[Data extracted from a collection]
################

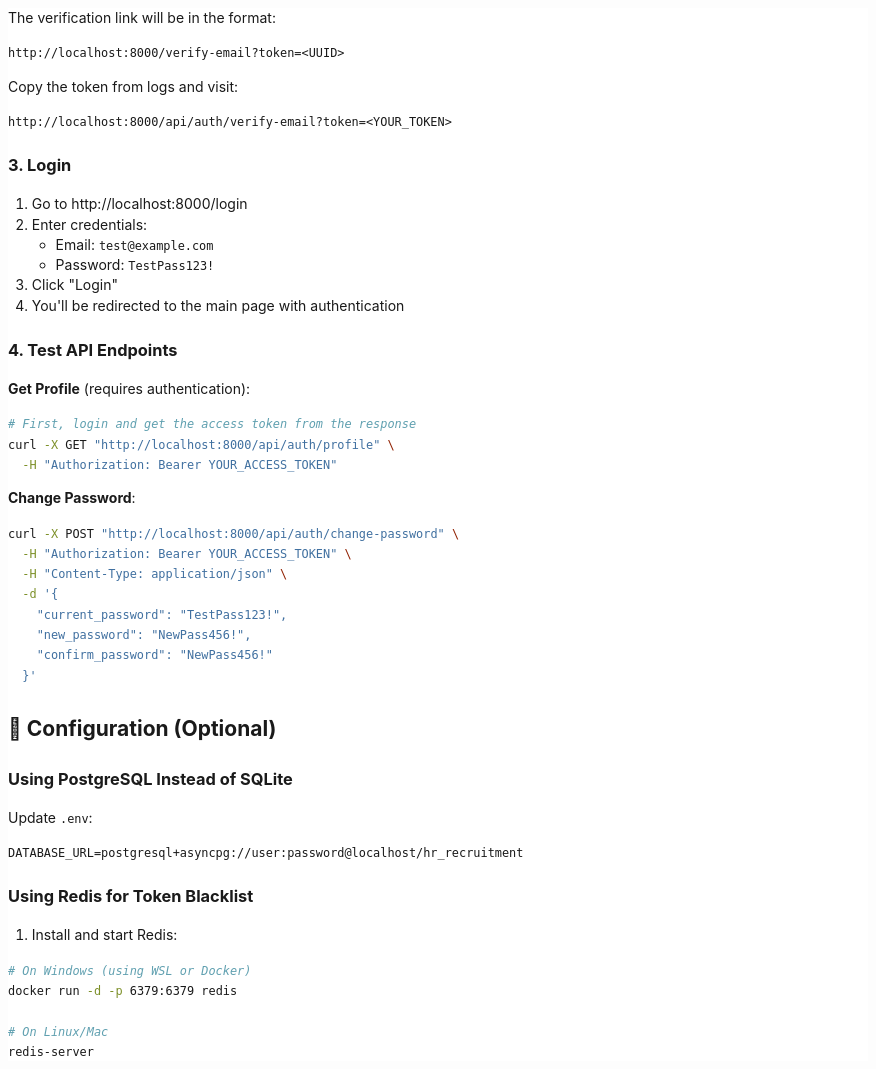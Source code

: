 The verification link will be in the format:
```
http://localhost:8000/verify-email?token=<UUID>
```

Copy the token from logs and visit:
```
http://localhost:8000/api/auth/verify-email?token=<YOUR_TOKEN>
```

### 3. Login
1. Go to http://localhost:8000/login
2. Enter credentials:
   - Email: `test@example.com`
   - Password: `TestPass123!`
3. Click "Login"
4. You'll be redirected to the main page with authentication

### 4. Test API Endpoints

**Get Profile** (requires authentication):
```bash
# First, login and get the access token from the response
curl -X GET "http://localhost:8000/api/auth/profile" \
  -H "Authorization: Bearer YOUR_ACCESS_TOKEN"
```

**Change Password**:
```bash
curl -X POST "http://localhost:8000/api/auth/change-password" \
  -H "Authorization: Bearer YOUR_ACCESS_TOKEN" \
  -H "Content-Type: application/json" \
  -d '{
    "current_password": "TestPass123!",
    "new_password": "NewPass456!",
    "confirm_password": "NewPass456!"
  }'
```

## 🔧 Configuration (Optional)

### Using PostgreSQL Instead of SQLite
Update `.env`:
```env
DATABASE_URL=postgresql+asyncpg://user:password@localhost/hr_recruitment
```

### Using Redis for Token Blacklist
1. Install and start Redis:
```bash
# On Windows (using WSL or Docker)
docker run -d -p 6379:6379 redis

# On Linux/Mac
redis-server
```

################

WHAT IS EXPECTED
Filter the data down to the lines that contain the string "authentication", and copy them.

TASK SOLUTION
4. You'll be redirected to the main page with authentication
**Get Profile** (requires authentication):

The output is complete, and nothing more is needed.